Using the records below, repeat exactly the lines from the one holding "## Optimization process" through the one holding "The central piece", both ends included, and no others.
++++++++
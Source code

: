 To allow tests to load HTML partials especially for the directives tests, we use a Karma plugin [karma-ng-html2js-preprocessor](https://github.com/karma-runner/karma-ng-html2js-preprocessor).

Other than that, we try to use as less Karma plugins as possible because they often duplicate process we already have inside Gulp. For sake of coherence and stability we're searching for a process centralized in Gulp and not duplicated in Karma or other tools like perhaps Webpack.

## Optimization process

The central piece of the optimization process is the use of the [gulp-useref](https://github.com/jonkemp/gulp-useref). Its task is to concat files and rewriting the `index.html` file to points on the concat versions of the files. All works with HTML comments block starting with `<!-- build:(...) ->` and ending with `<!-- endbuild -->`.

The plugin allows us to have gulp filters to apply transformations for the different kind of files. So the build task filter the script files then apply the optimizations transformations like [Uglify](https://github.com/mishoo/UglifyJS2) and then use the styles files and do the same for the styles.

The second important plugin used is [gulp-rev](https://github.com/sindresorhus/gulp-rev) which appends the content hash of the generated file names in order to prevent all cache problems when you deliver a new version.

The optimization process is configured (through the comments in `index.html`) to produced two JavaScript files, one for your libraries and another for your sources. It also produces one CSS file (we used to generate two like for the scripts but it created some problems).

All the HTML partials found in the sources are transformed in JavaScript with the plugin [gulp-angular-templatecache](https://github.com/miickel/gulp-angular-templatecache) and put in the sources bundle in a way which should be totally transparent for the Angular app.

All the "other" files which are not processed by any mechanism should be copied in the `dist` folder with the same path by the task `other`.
++++++++
■ RESPONSE TO THE TASK
## Optimization process

The central piece of the optimization process is the use of the [gulp-useref](https://github.com/jonkemp/gulp-useref). Its task is to concat files and rewriting the `index.html` file to points on the concat versions of the files. All works with HTML comments block starting with `<!-- build:(...) ->` and ending with `<!-- endbuild -->`.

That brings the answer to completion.